[Saved data entries]
————————

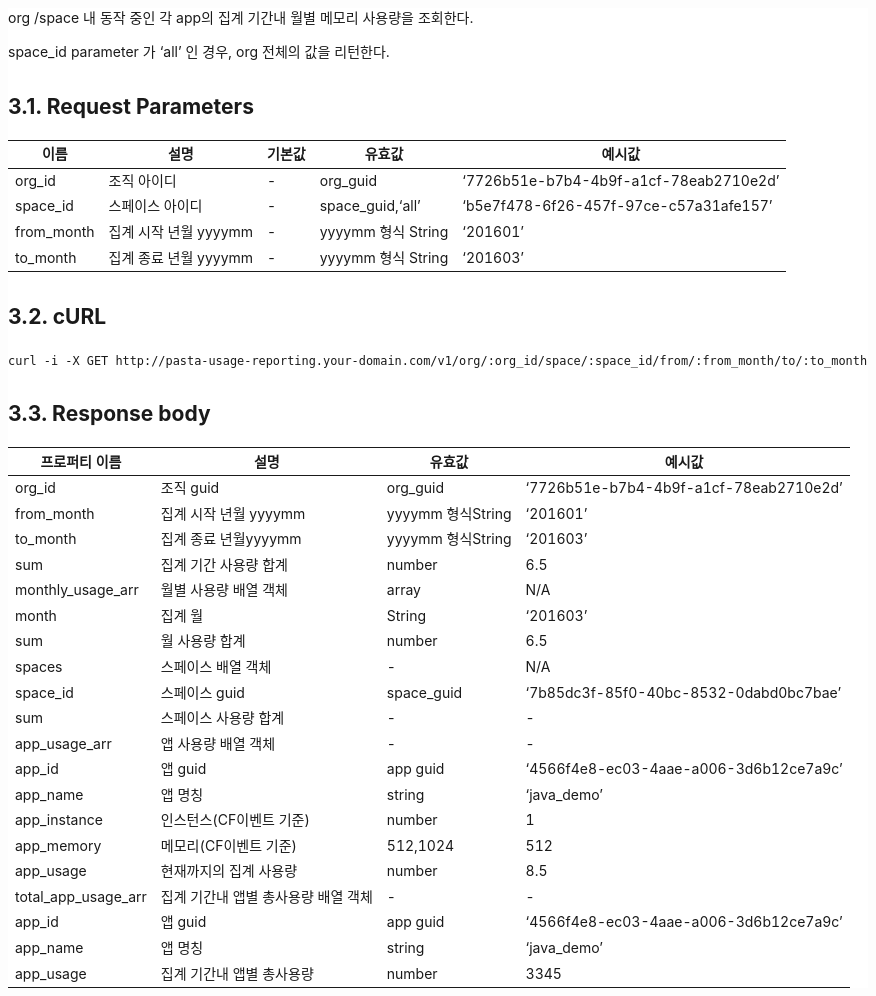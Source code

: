 org /space 내 동작 중인 각 app의 집계 기간내 월별 메모리 사용량을 조회한다.

space_id parameter 가 ‘all’ 인 경우, org 전체의 값을 리턴한다.


## <div id='9'/>3.1.  Request Parameters

|  이름  |설명 |기본값| 유효값| 예시값|
|--------|---|------|-------|-----|
|org_id	      |조직 아이디           |-|org_guid        |    ‘7726b51e-b7b4-4b9f-a1cf-78eab2710e2d’|
|space_id     |	스페이스 아이디	    |-|space_guid,‘all’|	‘b5e7f478-6f26-457f-97ce-c57a31afe157’|
|from_month   |	집계 시작 년월 yyyymm|-|yyyymm 형식 String |  ‘201601’|
|to_month     |	집계 종료 년월 yyyymm|-|yyyymm 형식 String | ‘201603’|

## <div id='10'/>3.2.  cURL 

	curl -i -X GET http://pasta-usage-reporting.your-domain.com/v1/org/:org_id/space/:space_id/from/:from_month/to/:to_month


## <div id='11'/>3.3.  Response body

| 프로퍼티 이름  |설명 | 유효값| 예시값|
|---------|---|----|-----|
|org_id	|조직 guid	|org_guid | ‘7726b51e-b7b4-4b9f-a1cf-78eab2710e2d’|
|from_month |	집계 시작 년월 yyyymm|	yyyymm 형식String   |‘201601’|
|to_month|	   집계 종료 년월yyyymm|	yyyymm 형식String  | ‘201603’|
|sum	  |         집계 기간 사용량 합계  |number|	6.5|
|monthly_usage_arr|  월별 사용량 배열 객체|	array|	N/A|
|month|	          집계 월|	       String|	‘201603’|
|sum|	         월 사용량 합계	|       number |    6.5|
|spaces   |        스페이스 배열 객체  |    -  |  N/A|
|space_id|	스페이스 guid	|       space_guid|	‘7b85dc3f-85f0-40bc-8532-0dabd0bc7bae’|
|sum |스페이스 사용량 합계|  - | -	|
|app_usage_arr|   앱 사용량 배열 객체 | -  |-	|
|app_id  | 앱 guid | app guid |  ‘4566f4e8-ec03-4aae-a006-3d6b12ce7a9c’|
|app_name | 앱 명칭  | string   |  ‘java_demo’|
|app_instance  |인스턴스(CF이벤트  기준)  |number|  1|
|app_memory|	메모리(CF이벤트  기준)|	512,1024|	512|
|app_usage|	현재까지의 집계 사용량|	number	|8.5|
|total_app_usage_arr|	집계 기간내 앱별 총사용량 배열 객체|   -  |  -	|	
|app_id	|앱 guid | app guid |   ‘4566f4e8-ec03-4aae-a006-3d6b12ce7a9c’|
|app_name|	앱 명칭 |  string |   ‘java_demo’|
|app_usage|	집계 기간내 앱별 총사용량	|number|	3345|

————————

- **EXERCISE DETAILS**
Work through the entries, filtering for the string "number", and copy each line that holds it.

- **ANSWER TO THIS PROBLEM**
|sum	  |         집계 기간 사용량 합계  |number|	6.5|
|sum|	         월 사용량 합계	|       number |    6.5|
|app_instance  |인스턴스(CF이벤트  기준)  |number|  1|
|app_usage|	현재까지의 집계 사용량|	number	|8.5|
|app_usage|	집계 기간내 앱별 총사용량	|number|	3345|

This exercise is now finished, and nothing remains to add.